# hairdressers for Muslim Women



## woodlands (14 Mar 2009)

Hi, I have a Muslim friend who has recently come to Ireland. For religious reasons she cannot have her hair cut in a salon where a man might be present. (e.g. fellow customer, delivery man, rep etc.). Neither can she have her hair cut in a salon where she could be seen by male passers by.

Does anyone know of a salon that would be suitable in Dublin?

or

Does anyone know of a good hairdresser that would call to my friends home?

Kind regards,

Elizabeth


----------



## Sherman (14 Mar 2009)

Tell your friend to give the mosque/islamic cultural centre in Clonskeagh a call - they'll be able to suggest somewhere I'm sure.


----------



## AgathaC (14 Mar 2009)

There are some hairdressers who post on here -they may be able to help. I have seen ads for mobile hairdressers around different parts of Dublin, I am not sure how far they travel, but hopefully you may find one in the area.


----------



## Brendan Burgess (15 Mar 2009)

Folks

You can answer the question asked if you have something to add.

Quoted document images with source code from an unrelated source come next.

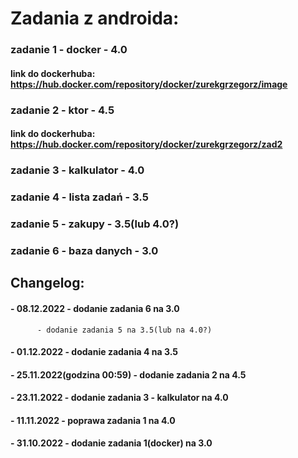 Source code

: # Zadania z androida:

### zadanie 1 - docker - 4.0
#### link do dockerhuba: https://hub.docker.com/repository/docker/zurekgrzegorz/image

### zadanie 2 - ktor - 4.5
#### link do dockerhuba: https://hub.docker.com/repository/docker/zurekgrzegorz/zad2

### zadanie 3 - kalkulator - 4.0

### zadanie 4 - lista zadań - 3.5

### zadanie 5 - zakupy - 3.5(lub 4.0?)

### zadanie 6 - baza danych - 3.0


## Changelog:

#### - 08.12.2022 - dodanie zadania 6 na 3.0
		  - dodanie zadania 5 na 3.5(lub na 4.0?)

#### - 01.12.2022 - dodanie zadania 4 na 3.5

#### - 25.11.2022(godzina 00:59) - dodanie zadania 2 na 4.5

#### - 23.11.2022 - dodanie zadania 3 - kalkulator na 4.0

#### - 11.11.2022 - poprawa zadania 1 na 4.0

#### - 31.10.2022 - dodanie zadania 1(docker) na 3.0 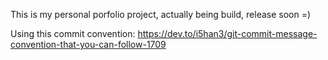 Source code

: This is my personal porfolio project, actually being build, release soon =)

Using this commit convention: https://dev.to/i5han3/git-commit-message-convention-that-you-can-follow-1709


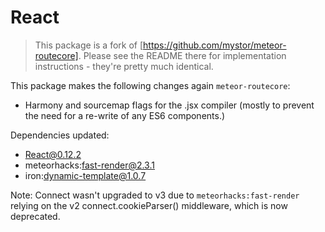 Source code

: # React
> This package is a fork of [https://github.com/mystor/meteor-routecore]. Please see the README there for implementation instructions - they're pretty much identical.

This package makes the following changes again `meteor-routecore`:

* Harmony and sourcemap flags for the .jsx compiler (mostly to prevent the need for a re-write of any ES6 components.)

Dependencies updated:

* React@0.12.2
* meteorhacks:fast-render@2.3.1
* iron:dynamic-template@1.0.7

Note: Connect wasn't upgraded to v3 due to `meteorhacks:fast-render` relying on the v2 connect.cookieParser() middleware, which is now deprecated.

If you want to let off steam, do so in the Letting Off Steam forum.

Brendan


----------



## sandrat (15 Mar 2009)

Perhaps a hairdressers that also has treatment rooms might be willing to to have a female stylist cut her hair in a private room out of sight. That way when her scarf is off she will only be in the presence of a woman and once it is back on and she is in the salon it won't matter if there are male staff or customers etc.


----------



## woodlands (15 Mar 2009)

Thank you all for your advice.


----------



## nesbitt (18 Mar 2009)

Perhaps getting hair done in the privacy of own home might be easiest for your friend.  As suggested perhaps other Muslim women  with the same issue might be able to recommend a good mobile hairdresser.  Getting hair done at home is cheaper and can also be nice social event too, with a few girlfriends around getting their hair done together.  I thought the point about a hairdresser with salon treatment room was good advice too so might be worth a try.  All the best.


----------



## Smashbox (19 Mar 2009)

A home visit from a mobile hairdresser is probably best for the lady in question.


----------



## WIFESLIST (19 Mar 2009)

Brendan said:


> Folks
> 
> You can answer the question asked if you have something to add.
> 
> ...


 I dont understand where your coming from!


----------



## extopia (19 Mar 2009)

jaybird said:


> Several rude and off topic replies have been removed.



What a shame that that has to happen.


----------



## WIFESLIST (19 Mar 2009)

jaybird said:


> Several rude and off topic replies have been removed.


 sorry  naievly i never realised. cheers


----------



## Shei (1 Apr 2009)

Sounds like a business opportunity for somebody.


----------